Second, since the contour components are often constituents of simultaneous morphemes (e.g. the question intonation), we often cannot obtain the phonemes of the segmental morphemes (e.g. your or brother, without regard to intonation) until after the contour components have been extracted. Therefore we usually extract the contour components while working on sequences of allophonic segments, whereas we extract the other long components by working on sequences of phonemes.
Third, whereas the long components usually extend over a definite small number of phonemes, the contour components usually extend over a variable (and much larger) number—as many as there may be in a linguistic form or utterance of a particular type.
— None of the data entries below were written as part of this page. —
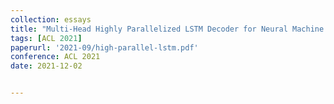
 ```yaml
---
collection: essays
title: "Multi-Head Highly Parallelized LSTM Decoder for Neural Machine Translation"
tags: [ACL 2021]
paperurl: '2021-09/high-parallel-lstm.pdf'
conference: ACL 2021
date: 2021-12-02


---
```



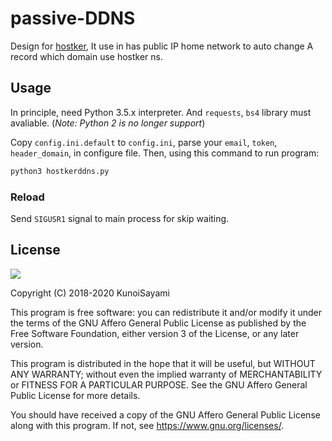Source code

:# passive-DDNS

Design for [hostker](https://zhujike.com), It use in has public IP home network to auto change A record which domain use hostker ns.

## Usage

In principle, need Python 3.5.x interpreter. And `requests`, `bs4` library must avaliable. (_Note: Python 2 is no longer support_)

Copy `config.ini.default` to `config.ini`, parse your `email`, `token`, `header_domain`, in configure file. Then, using this command to run program:

```bash
python3 hostkerddns.py
```

### Reload

Send `SIGUSR1` signal to main process for skip waiting.

## License

[![](https://www.gnu.org/graphics/agplv3-155x51.png)](https://www.gnu.org/licenses/agpl-3.0.txt)

Copyright (C) 2018-2020 KunoiSayami

This program is free software: you can redistribute it and/or modify it under the terms of the GNU Affero General Public License as published by the Free Software Foundation, either version 3 of the License, or any later version.

This program is distributed in the hope that it will be useful, but WITHOUT ANY WARRANTY; without even the implied warranty of MERCHANTABILITY or FITNESS FOR A PARTICULAR PURPOSE. See the GNU Affero General Public License for more details.

You should have received a copy of the GNU Affero General Public License along with this program. If not, see <https://www.gnu.org/licenses/>.
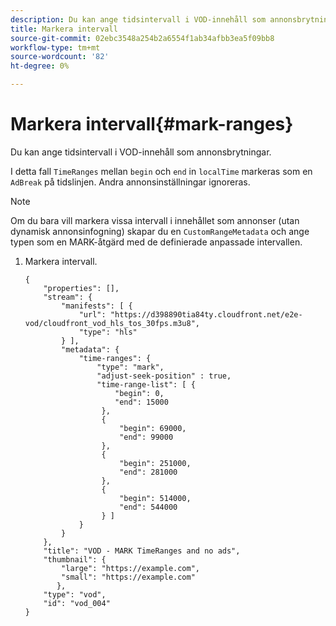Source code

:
 ```yaml
---
description: Du kan ange tidsintervall i VOD-innehåll som annonsbrytningar.
title: Markera intervall
source-git-commit: 02ebc3548a254b2a6554f1ab34afbb3ea5f09bb8
workflow-type: tm+mt
source-wordcount: '82'
ht-degree: 0%

---
```


# Markera intervall{#mark-ranges}

Du kan ange tidsintervall i VOD-innehåll som annonsbrytningar.

I detta fall `TimeRanges` mellan `begin` och `end` in `localTime` markeras som en `AdBreak` på tidslinjen. Andra annonsinställningar ignoreras.

>[!NOTE]
>
>Om du bara vill markera vissa intervall i innehållet som annonser (utan dynamisk annonsinfogning) skapar du en `CustomRangeMetadata` och ange typen som en MARK-åtgärd med de definierade anpassade intervallen.

1. Markera intervall.

   ```
   {   
       "properties": [],
       "stream": {
           "manifests": [ {
               "url": "https://d398890tia84ty.cloudfront.net/e2e-vod/cloudfront_vod_hls_tos_30fps.m3u8",
               "type": "hls"
           } ],
           "metadata": {
               "time-ranges": {
                   "type": "mark",
                   "adjust-seek-position" : true,   
                   "time-range-list": [ {
                       "begin": 0,
                       "end": 15000
                    },
                    {
                        "begin": 69000,
                        "end": 99000
                    },
                    {
                        "begin": 251000,
                        "end": 281000
                    },
                    {
                        "begin": 514000,
                        "end": 544000
                    } ]
               }
           }           
       },   
       "title": "VOD - MARK TimeRanges and no ads",
       "thumbnail": {
           "large": "https://example.com",
           "small": "https://example.com"
          },
       "type": "vod",
       "id": "vod_004"
   }
   ```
Fourth, we usually have many more positional variants of a contour component than of a 2- or 3-place component. The 1221130 of I don't know where he's going. (§5.1) and the 2230 of Bud Clark fumbled. are positional variants of the 230 in He told him. The phonemic component environment, which determines the number of 1's and the number and place of 2's in all these variants, is the simultaneous sequence of stress contours. The 2- or 3-place components usually have fewer though more complicated positional variants, as when the Swahili n component indicates tongue retarding with labial components, but velar occlusion with h (n + p = t, n + b = d, n + h = k).
23 If only the first of these were true, we should have morphophonemic writing. We may permit partial overlapping among our components, i.e. the same sound feature may be represented in different environments by different components, but that is no bar to phonemic writing.
24 This will in general happen only in cases of automatic morphophonemic alternation.
25 See now Henry Hoenigswald, Internal Reconstruction, Studies in Linguistics 1944.
26 Various other facts about the phonetic structure also transpire from a component analysis. One can tell, by looking at the combinations of components representing the phonemes, which phonemes ever occur next to each other and which never do (i.e. whether they have a long component in common), which phonemes replace each other in complementary environments (i.e. whether all their one-length components are identical), which phonemes have the smallest number of different phonemes next to them (i.e. the ones that contain the largest number of long components).